[Start of section]

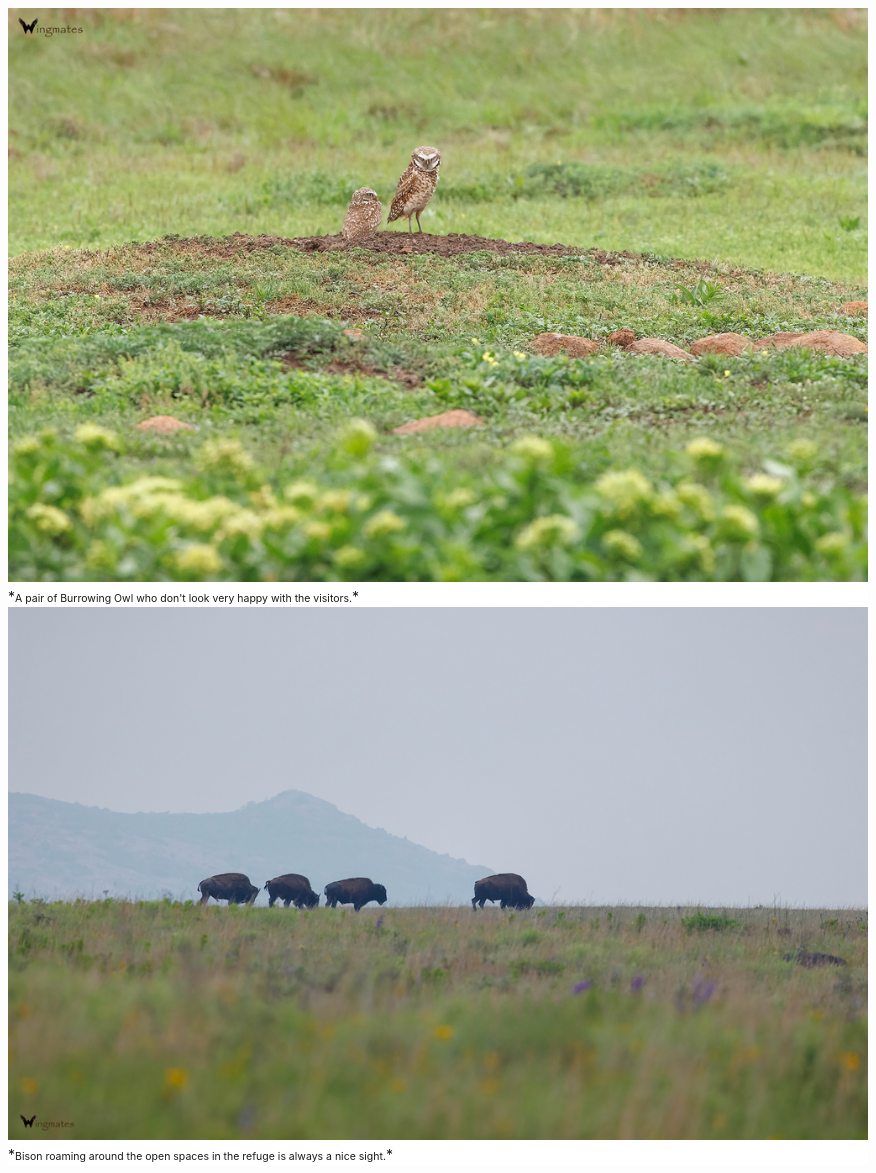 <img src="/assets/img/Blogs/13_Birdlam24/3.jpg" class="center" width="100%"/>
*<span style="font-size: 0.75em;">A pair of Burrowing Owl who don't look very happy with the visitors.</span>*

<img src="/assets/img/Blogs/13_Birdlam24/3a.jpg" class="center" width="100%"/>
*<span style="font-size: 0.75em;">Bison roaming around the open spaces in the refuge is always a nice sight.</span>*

[End of section]
[Start of section]

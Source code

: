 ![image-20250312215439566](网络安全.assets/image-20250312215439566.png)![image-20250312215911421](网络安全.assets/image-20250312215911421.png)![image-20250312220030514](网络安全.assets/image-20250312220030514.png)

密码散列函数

[End of section]

-- Problem to work on --
Could you write out, exactly as they stand, only the lines above that begin at the line with "with the visitors.</span>*" and stop after the line with "a nice sight.</span>*"?

-- Task output --
*<span style="font-size: 0.75em;">A pair of Burrowing Owl who don't look very happy with the visitors.</span>*

<img src="/assets/img/Blogs/13_Birdlam24/3a.jpg" class="center" width="100%"/>
*<span style="font-size: 0.75em;">Bison roaming around the open spaces in the refuge is always a nice sight.</span>*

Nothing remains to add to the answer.